Le roi de Danemark, prisonnier, implore Honorius III. Ce pape ordonne au comte de Schverin, et aux autres seigneurs allemands, qui étaient de l’entreprise, de remettre en liberté le roi et son fils. Les papes prétendaient avoir donné la couronne de Danemark, comme celle de Hongrie, de Pologne, de Bohême. Les empereurs prétendaient aussi les avoir données. Les papes et les césars, qui n’étaient pas maîtres dans Rome, se disputaient toujours le droit de faire des rois au bout de l’Europe. On n’eut aucun égard aux ordres d’Honorius. Les chevaliers de l’ordre teutonique se joignent à l’évêque de Riga en Livonie, et se rendent maîtres d’une partie des côtes de la mer Baltique.

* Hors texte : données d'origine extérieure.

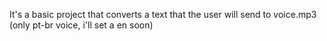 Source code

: It's a basic project that converts a text that the user will send to voice.mp3 (only pt-br voice, i'll set a en soon)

Lubeck, Hambourg, reprennent leur liberté et leurs droits. Valdemar et son fils, dépouillés de presque tout ce qu’ils avaient dans ces pays, ne sont mis en liberté qu’en payant une grosse rançon.

On voit ici une nouvelle puissance s’établir insensiblement : c’est cet ordre teutonique ; il a déjà un grand-maître ; il a des fiefs en Allemagne, et il conquiert des terres vers la mer Baltique.

1226. Ce grand maître. de l’ordre teutonique sollicite en Allemagne de nouveaux secours pour la Palestine. Le pape Honorius presse en Italie l’empereur d’en sortir au plus vite, et d’aller accomplir son vœu en Syrie. Il faut observer qu’alors il y avait une trêve de neuf ans entre le sultan d’Égypte et les croisés. Frédéric II n’avait donc point de vœu à remplir. Il promet d’entretenir des chevaliers en Palestine, et n’est point excommunié. Il devait s’établir en Lombardie, et ensuite à Rome, plutôt qu’à Jérusalem. Les villes lombardes avaient eu le temps de s’associer ; on leur donnait le titre de villes confédérées. Milan et Bologne étaient à la tête ; on ne les regardait plus comme sujettes, mais comme vassales de l’empire. Frédéric II voulait au moins les attacher à lui ; et cela était difficile. Il indique une diète à Crémone, et y appelle tous les seigneurs italiens et allemands.

Le pape, qui craint que l’empereur ne prenne trop d’autorité dans cette diète, lui suscite des affaires à Naples. Il nomme à cinq évêchés vacants dans ce royaume sans consulter Frédéric ; il empêche plusieurs villes, plusieurs seigneurs, de venir à l’assemblée de Crémone ; il soutient les droits des villes associées, et se rend le défenseur de la liberté italique.

1227. Beau triomphe du pape Honorius III. L’empereur, ayant mis Milan au ban de l’empire, ayant transféré à Naples l’université de Bologne, prend le pape pour juge. Toutes les villes se soumettent à sa décision. Le pape, arbitre entre l’empereur et l’Italie, donne son arrêt : « Nous ordonnons, dit-il, que l’empereur oublie son ressentiment contre toutes les villes ; et nous ordonnons que les villes fournissent et entretiennent quatre cents chevaliers pour le secours de la Terre Sainte pendant deux ans. » C’était parler dignement à la fois en souverain et en pontife.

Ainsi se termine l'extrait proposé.